[Aim of the exercise] Copy every record exactly as it stands. Leave the pictures out.

(Extracted records)
------------------------
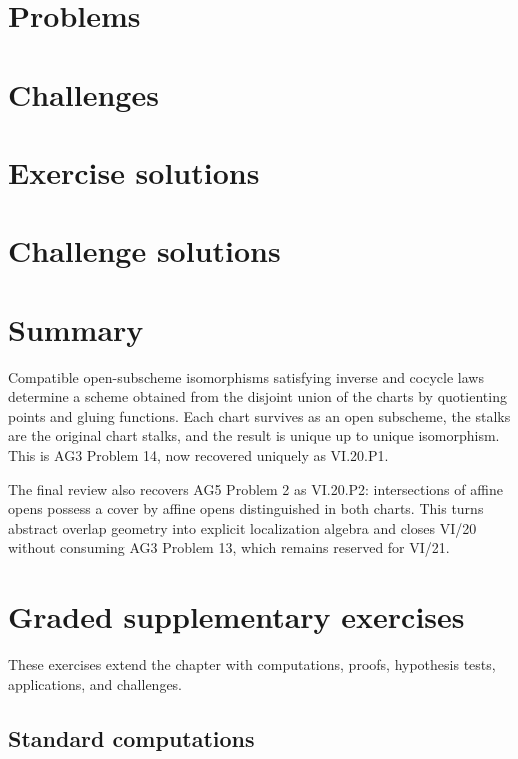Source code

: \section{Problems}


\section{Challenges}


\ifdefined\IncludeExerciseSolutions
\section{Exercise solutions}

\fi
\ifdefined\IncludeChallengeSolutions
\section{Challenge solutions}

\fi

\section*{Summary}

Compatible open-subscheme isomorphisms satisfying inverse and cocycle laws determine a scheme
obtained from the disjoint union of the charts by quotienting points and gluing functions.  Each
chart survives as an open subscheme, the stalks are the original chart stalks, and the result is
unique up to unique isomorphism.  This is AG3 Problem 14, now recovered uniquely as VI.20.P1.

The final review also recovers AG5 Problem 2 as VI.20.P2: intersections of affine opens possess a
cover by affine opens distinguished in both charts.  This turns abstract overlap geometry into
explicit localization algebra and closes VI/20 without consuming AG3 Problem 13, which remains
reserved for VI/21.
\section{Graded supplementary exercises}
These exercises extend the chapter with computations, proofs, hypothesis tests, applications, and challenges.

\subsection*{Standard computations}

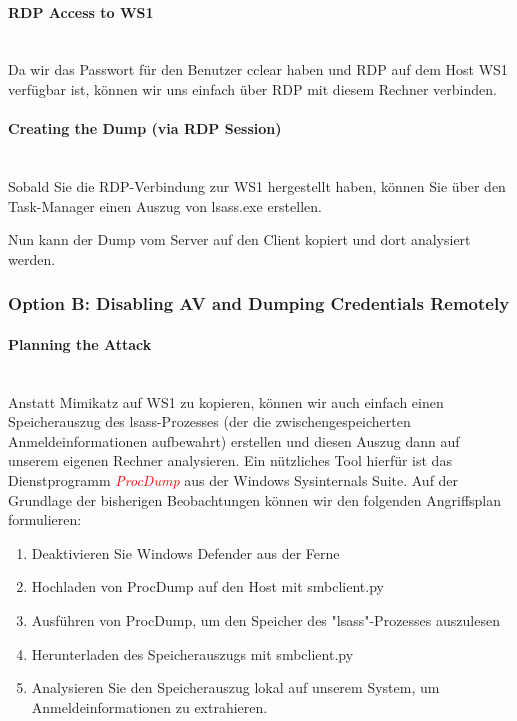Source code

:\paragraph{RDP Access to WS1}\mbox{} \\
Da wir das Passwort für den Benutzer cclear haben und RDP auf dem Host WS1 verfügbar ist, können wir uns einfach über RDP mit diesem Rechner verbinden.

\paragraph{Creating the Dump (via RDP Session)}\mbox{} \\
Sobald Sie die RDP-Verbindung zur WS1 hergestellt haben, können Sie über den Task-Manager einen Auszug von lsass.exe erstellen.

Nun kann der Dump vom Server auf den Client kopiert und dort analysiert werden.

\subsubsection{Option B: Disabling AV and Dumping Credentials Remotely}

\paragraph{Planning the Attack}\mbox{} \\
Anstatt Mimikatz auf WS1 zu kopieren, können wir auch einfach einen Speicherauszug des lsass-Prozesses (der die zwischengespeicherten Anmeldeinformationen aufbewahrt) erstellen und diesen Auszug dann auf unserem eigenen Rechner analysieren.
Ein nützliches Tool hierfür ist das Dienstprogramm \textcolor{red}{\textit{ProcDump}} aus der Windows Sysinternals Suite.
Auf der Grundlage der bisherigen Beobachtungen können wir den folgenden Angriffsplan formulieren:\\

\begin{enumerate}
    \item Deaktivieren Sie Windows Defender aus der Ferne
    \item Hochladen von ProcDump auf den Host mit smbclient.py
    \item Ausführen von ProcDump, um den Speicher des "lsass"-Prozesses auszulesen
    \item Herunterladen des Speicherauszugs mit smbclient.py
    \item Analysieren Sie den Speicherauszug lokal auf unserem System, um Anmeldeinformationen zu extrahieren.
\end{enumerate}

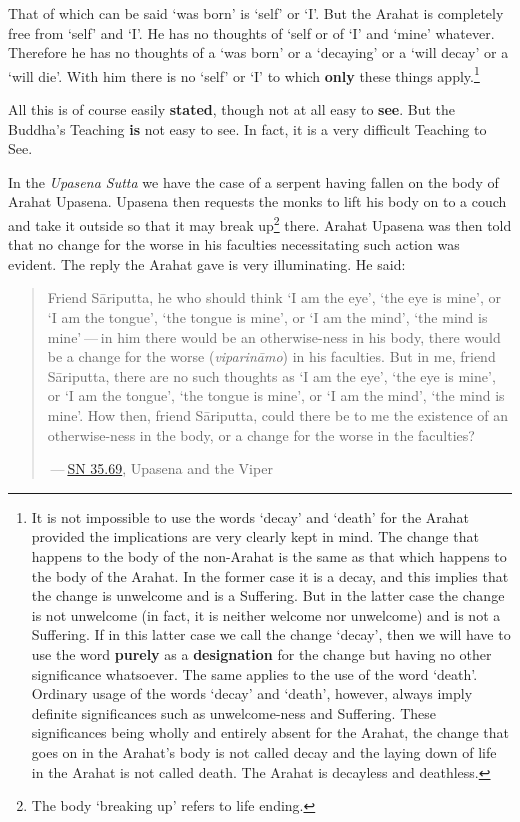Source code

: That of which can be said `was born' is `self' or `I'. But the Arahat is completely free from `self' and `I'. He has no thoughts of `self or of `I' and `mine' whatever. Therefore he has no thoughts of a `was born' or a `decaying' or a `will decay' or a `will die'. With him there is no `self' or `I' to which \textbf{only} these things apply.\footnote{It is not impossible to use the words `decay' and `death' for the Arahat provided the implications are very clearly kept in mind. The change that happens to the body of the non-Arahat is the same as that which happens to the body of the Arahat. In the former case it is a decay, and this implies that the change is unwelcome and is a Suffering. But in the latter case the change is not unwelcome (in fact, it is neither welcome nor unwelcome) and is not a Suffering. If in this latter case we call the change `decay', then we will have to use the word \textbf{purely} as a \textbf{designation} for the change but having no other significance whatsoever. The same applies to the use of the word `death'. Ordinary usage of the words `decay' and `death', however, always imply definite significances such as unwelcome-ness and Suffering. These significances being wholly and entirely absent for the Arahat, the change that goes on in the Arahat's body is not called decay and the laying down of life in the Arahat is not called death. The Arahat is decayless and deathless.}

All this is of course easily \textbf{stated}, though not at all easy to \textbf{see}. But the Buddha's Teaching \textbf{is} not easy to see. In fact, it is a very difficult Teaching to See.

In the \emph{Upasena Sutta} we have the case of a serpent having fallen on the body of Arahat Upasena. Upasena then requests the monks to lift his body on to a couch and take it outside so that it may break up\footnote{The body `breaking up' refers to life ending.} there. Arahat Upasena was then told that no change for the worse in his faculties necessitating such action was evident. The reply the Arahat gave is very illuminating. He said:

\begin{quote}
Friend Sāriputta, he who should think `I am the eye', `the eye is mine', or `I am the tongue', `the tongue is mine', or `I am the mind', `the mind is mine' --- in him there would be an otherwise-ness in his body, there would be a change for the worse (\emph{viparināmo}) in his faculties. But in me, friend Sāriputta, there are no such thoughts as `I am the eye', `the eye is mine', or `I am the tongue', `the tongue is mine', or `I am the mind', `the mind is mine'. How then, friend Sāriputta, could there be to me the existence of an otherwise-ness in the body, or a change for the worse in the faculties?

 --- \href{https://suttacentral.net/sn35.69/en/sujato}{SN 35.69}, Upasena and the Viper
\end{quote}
------------------------
[Exercise result]
Source code

: \section{Problems}


\section{Challenges}


\ifdefined\IncludeExerciseSolutions
\section{Exercise solutions}

\fi
\ifdefined\IncludeChallengeSolutions
\section{Challenge solutions}

\fi

\section*{Summary}

Compatible open-subscheme isomorphisms satisfying inverse and cocycle laws determine a scheme
obtained from the disjoint union of the charts by quotienting points and gluing functions.  Each
chart survives as an open subscheme, the stalks are the original chart stalks, and the result is
unique up to unique isomorphism.  This is AG3 Problem 14, now recovered uniquely as VI.20.P1.

The final review also recovers AG5 Problem 2 as VI.20.P2: intersections of affine opens possess a
cover by affine opens distinguished in both charts.  This turns abstract overlap geometry into
explicit localization algebra and closes VI/20 without consuming AG3 Problem 13, which remains
reserved for VI/21.
\section{Graded supplementary exercises}
These exercises extend the chapter with computations, proofs, hypothesis tests, applications, and challenges.

\subsection*{Standard computations}

Source code

:\paragraph{RDP Access to WS1}\mbox{} \\
Da wir das Passwort für den Benutzer cclear haben und RDP auf dem Host WS1 verfügbar ist, können wir uns einfach über RDP mit diesem Rechner verbinden.

\paragraph{Creating the Dump (via RDP Session)}\mbox{} \\
Sobald Sie die RDP-Verbindung zur WS1 hergestellt haben, können Sie über den Task-Manager einen Auszug von lsass.exe erstellen.

Nun kann der Dump vom Server auf den Client kopiert und dort analysiert werden.

\subsubsection{Option B: Disabling AV and Dumping Credentials Remotely}

\paragraph{Planning the Attack}\mbox{} \\
Anstatt Mimikatz auf WS1 zu kopieren, können wir auch einfach einen Speicherauszug des lsass-Prozesses (der die zwischengespeicherten Anmeldeinformationen aufbewahrt) erstellen und diesen Auszug dann auf unserem eigenen Rechner analysieren.
Ein nützliches Tool hierfür ist das Dienstprogramm \textcolor{red}{\textit{ProcDump}} aus der Windows Sysinternals Suite.
Auf der Grundlage der bisherigen Beobachtungen können wir den folgenden Angriffsplan formulieren:\\

\begin{enumerate}
    \item Deaktivieren Sie Windows Defender aus der Ferne
    \item Hochladen von ProcDump auf den Host mit smbclient.py
    \item Ausführen von ProcDump, um den Speicher des "lsass"-Prozesses auszulesen
    \item Herunterladen des Speicherauszugs mit smbclient.py
    \item Analysieren Sie den Speicherauszug lokal auf unserem System, um Anmeldeinformationen zu extrahieren.
\end{enumerate}

Source code

: That of which can be said `was born' is `self' or `I'. But the Arahat is completely free from `self' and `I'. He has no thoughts of `self or of `I' and `mine' whatever. Therefore he has no thoughts of a `was born' or a `decaying' or a `will decay' or a `will die'. With him there is no `self' or `I' to which \textbf{only} these things apply.\footnote{It is not impossible to use the words `decay' and `death' for the Arahat provided the implications are very clearly kept in mind. The change that happens to the body of the non-Arahat is the same as that which happens to the body of the Arahat. In the former case it is a decay, and this implies that the change is unwelcome and is a Suffering. But in the latter case the change is not unwelcome (in fact, it is neither welcome nor unwelcome) and is not a Suffering. If in this latter case we call the change `decay', then we will have to use the word \textbf{purely} as a \textbf{designation} for the change but having no other significance whatsoever. The same applies to the use of the word `death'. Ordinary usage of the words `decay' and `death', however, always imply definite significances such as unwelcome-ness and Suffering. These significances being wholly and entirely absent for the Arahat, the change that goes on in the Arahat's body is not called decay and the laying down of life in the Arahat is not called death. The Arahat is decayless and deathless.}

All this is of course easily \textbf{stated}, though not at all easy to \textbf{see}. But the Buddha's Teaching \textbf{is} not easy to see. In fact, it is a very difficult Teaching to See.

In the \emph{Upasena Sutta} we have the case of a serpent having fallen on the body of Arahat Upasena. Upasena then requests the monks to lift his body on to a couch and take it outside so that it may break up\footnote{The body `breaking up' refers to life ending.} there. Arahat Upasena was then told that no change for the worse in his faculties necessitating such action was evident. The reply the Arahat gave is very illuminating. He said:

\begin{quote}
Friend Sāriputta, he who should think `I am the eye', `the eye is mine', or `I am the tongue', `the tongue is mine', or `I am the mind', `the mind is mine' --- in him there would be an otherwise-ness in his body, there would be a change for the worse (\emph{viparināmo}) in his faculties. But in me, friend Sāriputta, there are no such thoughts as `I am the eye', `the eye is mine', or `I am the tongue', `the tongue is mine', or `I am the mind', `the mind is mine'. How then, friend Sāriputta, could there be to me the existence of an otherwise-ness in the body, or a change for the worse in the faculties?

 --- \href{https://suttacentral.net/sn35.69/en/sujato}{SN 35.69}, Upasena and the Viper
\end{quote}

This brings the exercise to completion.